Deux ans après l’élection de Mohamed Ould Abdelaziz à la présidence suite à son coup d’État en 2009, le correspondant marocain de l’agence MAP, Havidh Elbaghali, était sommé de quitter le territoire mauritanien dans un délai de 24 heures, accusé d’être un agent de la DGED. Depuis, la tension allait crescendo.

Alors que Mohamed Ould Abdelaziz a présidé l’Union africaine en 2014 et que la lutte contre le terrorisme exige des actions concertées sur le terrain dans le cadre du G5 Sahel (Mauritanie, Mali, Burkina Faso, Niger, Tchad), le président a pu se sentir floué lors des dernières tournées africaines de Mohammed VI qui n’a pas fait escale en Mauritanie. Plusieurs médias rapportent d’ailleurs que le président mauritanien n’aurait pas apprécié que le roi du Maroc n’ait pas accepté de le rencontrer en marge du sommet Inde-Afrique à New Delhi, en octobre 2015.

Autre sujet de mésentente, deux des principaux opposants au régime d’Ould Abdelaziz ont trouvé asile au Maroc.
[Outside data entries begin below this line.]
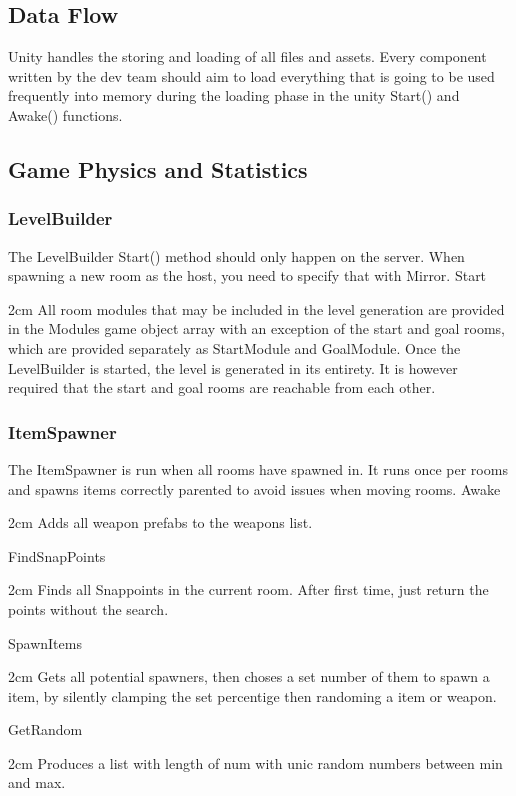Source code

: \documentclass[11pt]{article}
\newenvironment{indentall}{\begin{adjustwidth}{2cm}{}}{\end{adjustwidth}}
\begin{document}
\subsection{Data Flow}
Unity handles the storing and loading of all files and assets. Every component written by the dev team should aim to load everything that is going to be used frequently into memory during the loading phase in the unity Start() and Awake() functions.

\subsection{Game Physics and Statistics}
\subsubsection{LevelBuilder}
The LevelBuilder Start() method should only happen on the server. When spawning a new room as the host, you need to specify that with Mirror.
\newline 
\newline Start
\begin{indentall}
All room modules that may be included in the level generation are provided in the Modules game object array with an exception of the start and goal rooms, which are provided separately as StartModule and GoalModule. Once the LevelBuilder is started, the level is generated in its entirety. It is however required that the start and goal rooms are reachable from each other.
\end{indentall}

\subsubsection{ItemSpawner}
The ItemSpawner is run when all rooms have spawned in. It runs once per rooms and spawns items correctly parented to avoid issues when moving rooms.
\newline 
\newline Awake
\begin{indentall}
Adds all weapon prefabs to the weapons list.
\end{indentall}
FindSnapPoints
\begin{indentall}
Finds all Snappoints in the current room. After first time, just return the points without the search.
\end{indentall}
SpawnItems
\begin{indentall}
Gets all potential spawners, then choses a set number of them to spawn a item, by silently clamping the set percentige then randoming a item or weapon.
\end{indentall}
GetRandom
\begin{indentall}
Produces a list with length of num with unic random numbers between min and max.
\end{indentall}
\end{document}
Son cousin, et autrefois allié, Ould Bouamatou, gère ses milliards depuis Marrakech, tandis que Moustapha Limam Chafi a installé sa famille à Rabat.

En février 2016, le Maroc avait renoncé à l’organisation du sommet arabe qui devait se tenir deux mois plus tard à Marrakech, avançant que « les conditions objectives pour garantir le succès d’un sommet arabe, à même de prendre des décisions à la hauteur de la situation et des aspirations des peuples arabes, ne sont pas réunies  ». Ignorant cette position, la Mauritanie s’était alors annoncée comme remplaçante au pied levé. Un affront pour le Maroc, qui avait refusé de recevoir à deux reprises le ministre mauritanien des Affaires étrangères, Isselkou Ould Ahmed Izidbih, muni d’une invitation à remettre à Mohammed VI pour ce sommet arabe.

Autre affront, ce coup de téléphone, relayé par les médias mauritaniens, d’Ould Abdelaziz à Mohamed Abdelaziz, l’ex-chef du Polisario, le jour même où Mohammed VI célébrait le 40e anniversaire de la Marche verte en grande pompe à Laâyoune. Le mois suivant, en septembre 2015, des militaires mauritaniens hissaient leur drapeau dans la commune marocaine de Lagouira. Réaction immédiate du Maroc : le ministre des Affaires étrangères de l’époque Salaheddine Mezouar, le général Bouchaïb Arroub, ex-commandant de la zone sud, et le directeur de la DGED Yassine Mansouri se rendaient à Nouakchott pour demander des explications à Ould Abdelaziz.